Lathanga is a village in the state of Odisha, India with its postal Zip code 754140. Lathanga is the corrupt form of the Sanskrit word 'Rathaanga' which means 'like the body of a chariot'. This village has become very much known among the people due to its contribution to the triple Ss i.e. Sekhareswar, [Sanskrit

Location
Lathanga is near to Paradip and 10 kilometers distant from the Bay of Bengal.

Demographics
According to 2001 Census, Male Population of the village is 186, Female Population is 198 and  Total Population is 384. In this village, Male Literates are  155, Female Literates are 137 and Total Literates are 292. The rate of literacy is 76%. 05 Male Marginal Agricultural Laborers and 04 Female Marginal Agricultural Laborers are residing in this Village.

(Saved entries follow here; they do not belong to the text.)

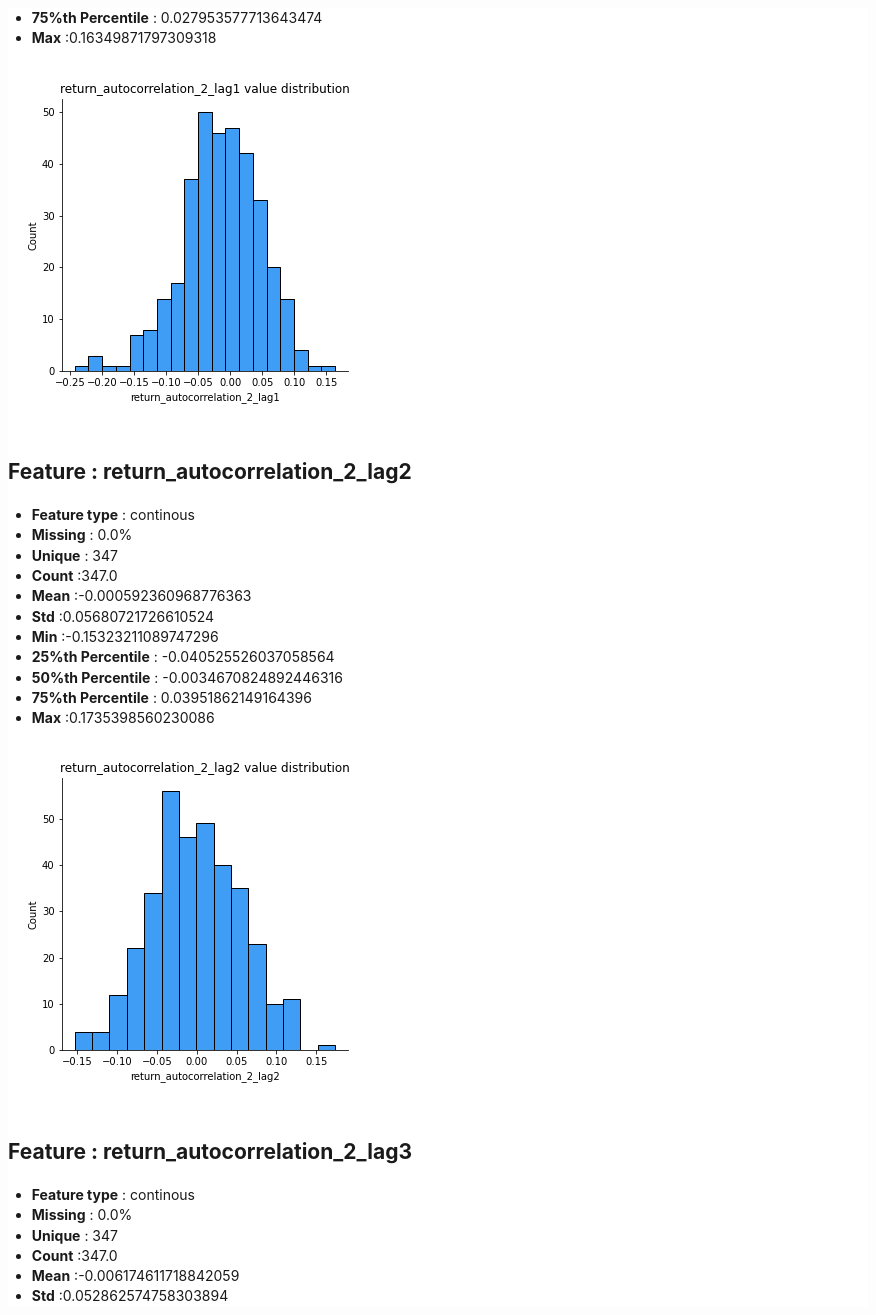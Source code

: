 - **75%th Percentile** : 0.027953577713643474
- **Max** :0.16349871797309318

![](return_autocorrelation_2_lag1.png)
## Feature : return_autocorrelation_2_lag2
- **Feature type** : continous
- **Missing** : 0.0%
- **Unique** : 347
- **Count** :347.0
- **Mean** :-0.000592360968776363
- **Std** :0.05680721726610524
- **Min** :-0.15323211089747296
- **25%th Percentile** : -0.040525526037058564
- **50%th Percentile** : -0.0034670824892446316
- **75%th Percentile** : 0.03951862149164396
- **Max** :0.1735398560230086

![](return_autocorrelation_2_lag2.png)
## Feature : return_autocorrelation_2_lag3
- **Feature type** : continous
- **Missing** : 0.0%
- **Unique** : 347
- **Count** :347.0
- **Mean** :-0.006174611718842059
- **Std** :0.052862574758303894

Socio-Cultural and Literary Background

This is the native place of Sanskrit poet and lyricist Manmohan Acharya. Sri Jagannath Behera, the alumni of Sekhareswar Sanskrit Tol of this village has been awarded with National Sangeeta Nataka Academy Award.
Nobel Laurate, Rabindra Nath Tagore visited this village during his stay in nearby village, Pandua. Now a public road connecting Pandua to Lathang is named as Rabindra Sarani.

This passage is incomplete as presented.